_Task details_. Return only how many lines in the data include the string "unsigned".

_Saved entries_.
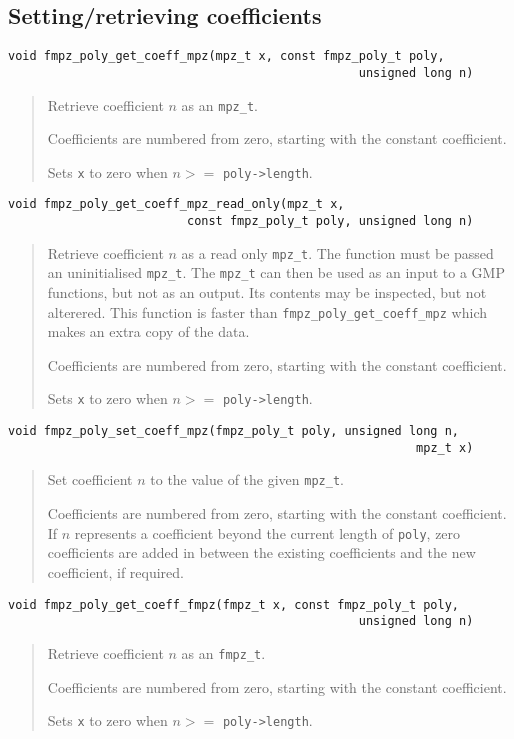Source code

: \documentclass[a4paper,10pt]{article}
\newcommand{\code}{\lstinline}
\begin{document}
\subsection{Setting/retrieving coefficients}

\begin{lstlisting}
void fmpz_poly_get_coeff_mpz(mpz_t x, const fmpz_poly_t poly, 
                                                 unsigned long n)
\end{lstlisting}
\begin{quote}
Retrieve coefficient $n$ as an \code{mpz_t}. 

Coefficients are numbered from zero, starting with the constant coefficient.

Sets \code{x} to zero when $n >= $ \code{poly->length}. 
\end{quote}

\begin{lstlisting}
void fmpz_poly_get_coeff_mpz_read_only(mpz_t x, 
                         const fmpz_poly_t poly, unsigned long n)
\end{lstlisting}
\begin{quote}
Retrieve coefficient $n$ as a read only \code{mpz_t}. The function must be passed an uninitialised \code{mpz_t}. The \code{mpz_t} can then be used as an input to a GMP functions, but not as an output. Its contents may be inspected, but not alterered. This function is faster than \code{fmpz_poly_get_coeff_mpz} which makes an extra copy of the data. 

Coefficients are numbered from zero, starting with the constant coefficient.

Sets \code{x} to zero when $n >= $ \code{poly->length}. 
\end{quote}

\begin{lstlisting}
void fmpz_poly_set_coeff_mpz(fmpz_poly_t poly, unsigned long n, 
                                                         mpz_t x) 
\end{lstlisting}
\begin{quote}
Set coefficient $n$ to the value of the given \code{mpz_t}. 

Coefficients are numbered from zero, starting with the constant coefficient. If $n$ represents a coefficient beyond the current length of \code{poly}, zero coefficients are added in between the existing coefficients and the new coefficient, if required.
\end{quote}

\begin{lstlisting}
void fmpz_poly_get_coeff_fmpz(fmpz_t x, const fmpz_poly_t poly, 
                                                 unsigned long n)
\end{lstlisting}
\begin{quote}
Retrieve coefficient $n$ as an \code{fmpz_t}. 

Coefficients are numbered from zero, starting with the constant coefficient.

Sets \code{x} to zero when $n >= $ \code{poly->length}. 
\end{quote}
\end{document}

_Result for this exercise_. 4